Statement of connection and why you chose it

Big data, AI, and earthquake forecasting is a topic I am very interested in and it stems from a personal connection to the subject. As someone who grew up on Vancouver Island, I have been constantly reminded of the looming threat of "The Big One”, which is a potentially catastrophic megathrust earthquake along the Cascadia Subduction Zone that I will talk about later in this page. From elementary school drills to public service announcements, the importance of earthquake preparedness was apparent to me from a young age.

This awareness of the seismic risks led to a curiosity of how science and technology are evolving to address the risk. Since AI is a prominent topic of today, and I am a computer science student fascinated by big data who works in graph databases, it was natural to research a connection between the two. This topic allows me to explore how these cutting-edge technologies directly impact my community, and potentially mitigate the very real dangers presented by the subduction zone near us.

Introduction to Earthquakes and Forecasting

An earthquake is defined as an intense shaking of the surface of the Earth, caused by movements of the Earth’s outermost layer. (NASA Space Place, n.d.)This is often caused by the movement of tectonic plates at fault lines rubbing against each other, or colliding. These movements cause many extremely dangerous hazards such as tsunamis, landslides, and damaged buildings/infrastructure.

Recent earthquakes such as the March 2025 magnitude 7.7 in Myanmar, and the January 2024 magnitude 7.5 in Japan, caused immense damage.
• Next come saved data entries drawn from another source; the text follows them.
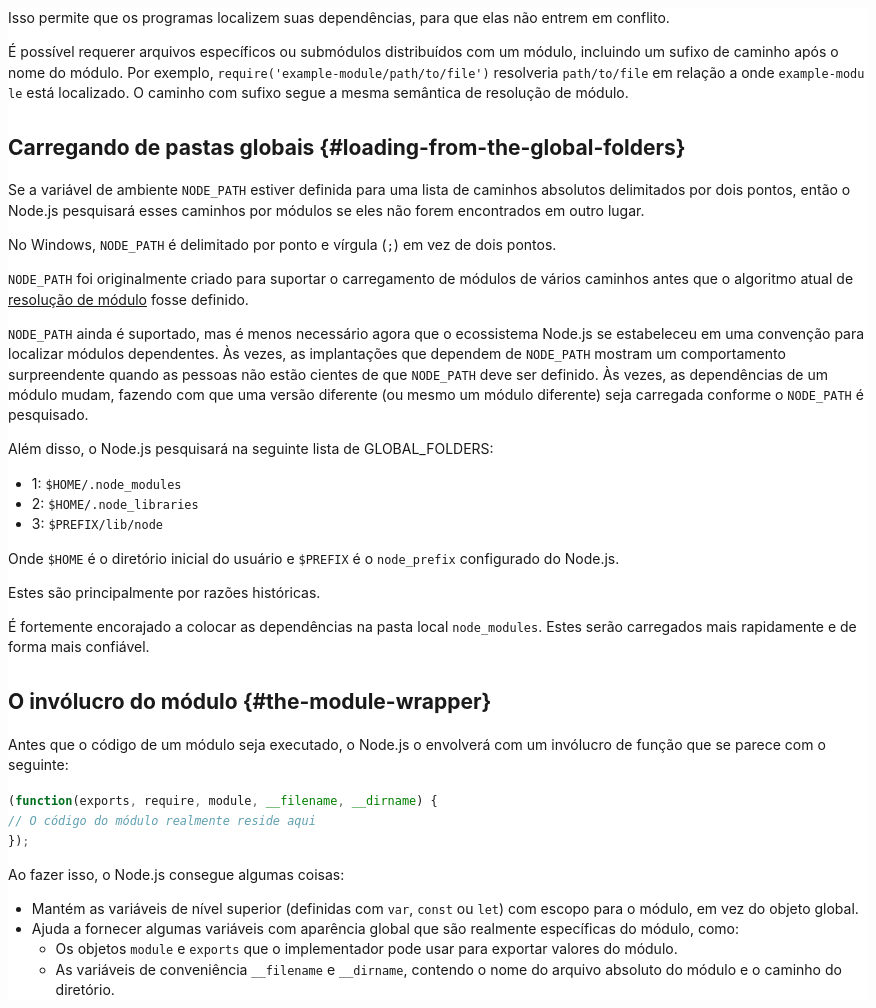 Isso permite que os programas localizem suas dependências, para que elas não entrem em conflito.

É possível requerer arquivos específicos ou submódulos distribuídos com um módulo, incluindo um sufixo de caminho após o nome do módulo. Por exemplo, `require('example-module/path/to/file')` resolveria `path/to/file` em relação a onde `example-module` está localizado. O caminho com sufixo segue a mesma semântica de resolução de módulo.

## Carregando de pastas globais {#loading-from-the-global-folders}

Se a variável de ambiente `NODE_PATH` estiver definida para uma lista de caminhos absolutos delimitados por dois pontos, então o Node.js pesquisará esses caminhos por módulos se eles não forem encontrados em outro lugar.

No Windows, `NODE_PATH` é delimitado por ponto e vírgula (`;`) em vez de dois pontos.

`NODE_PATH` foi originalmente criado para suportar o carregamento de módulos de vários caminhos antes que o algoritmo atual de [resolução de módulo](/pt/nodejs/api/modules#all-together) fosse definido.

`NODE_PATH` ainda é suportado, mas é menos necessário agora que o ecossistema Node.js se estabeleceu em uma convenção para localizar módulos dependentes. Às vezes, as implantações que dependem de `NODE_PATH` mostram um comportamento surpreendente quando as pessoas não estão cientes de que `NODE_PATH` deve ser definido. Às vezes, as dependências de um módulo mudam, fazendo com que uma versão diferente (ou mesmo um módulo diferente) seja carregada conforme o `NODE_PATH` é pesquisado.

Além disso, o Node.js pesquisará na seguinte lista de GLOBAL_FOLDERS:

- 1: `$HOME/.node_modules`
- 2: `$HOME/.node_libraries`
- 3: `$PREFIX/lib/node`

Onde `$HOME` é o diretório inicial do usuário e `$PREFIX` é o `node_prefix` configurado do Node.js.

Estes são principalmente por razões históricas.

É fortemente encorajado a colocar as dependências na pasta local `node_modules`. Estes serão carregados mais rapidamente e de forma mais confiável.


## O invólucro do módulo {#the-module-wrapper}

Antes que o código de um módulo seja executado, o Node.js o envolverá com um invólucro de função que se parece com o seguinte:

```js [ESM]
(function(exports, require, module, __filename, __dirname) {
// O código do módulo realmente reside aqui
});
```
Ao fazer isso, o Node.js consegue algumas coisas:

- Mantém as variáveis de nível superior (definidas com `var`, `const` ou `let`) com escopo para o módulo, em vez do objeto global.
- Ajuda a fornecer algumas variáveis com aparência global que são realmente específicas do módulo, como:
    - Os objetos `module` e `exports` que o implementador pode usar para exportar valores do módulo.
    - As variáveis de conveniência `__filename` e `__dirname`, contendo o nome do arquivo absoluto do módulo e o caminho do diretório.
The Myanmar quake caused 3815 fatalities, and over 5000 injuries, whereas the Japanese quake caused an estimated $17.6 billion USD worth of damage (VolcanoDiscovery, 2025).

With how destructive earthquakes can be, advanced notice is key in mitigating damages, and losses. The time-scale of forecasting is crucial too, but it is quite hard to forecast very far into the future accurately for earthquakes. For example, an earthquake deemed “The Big One”, which is a potential megathrust earthquake from the Juan de Fuca Plate subducting under the North American Plate off the coast of Vancouver Island (where I am from!). Scientists are unable to pin down exactly when it will be, and with traditional forecasting methods dating relies heavily on historical patterns and statistical models (Tuhin, 2025).

Based on the historical data from previous quakes in the same area, it is forecasted to be sometime in the next 200-300 years. Not very specific or helpful is it?

Traditional methods of forecasting have their problems, the elephant of which being that they cannot be precise in predicting dates, which leads to very limited capability to adapt in real time. (Geller, 1997). Better methods of forecasting Earthquakes are needed, but how can we ‘read’ tectonic plates? What kind of data can we use to forecast these catastrophic shakings?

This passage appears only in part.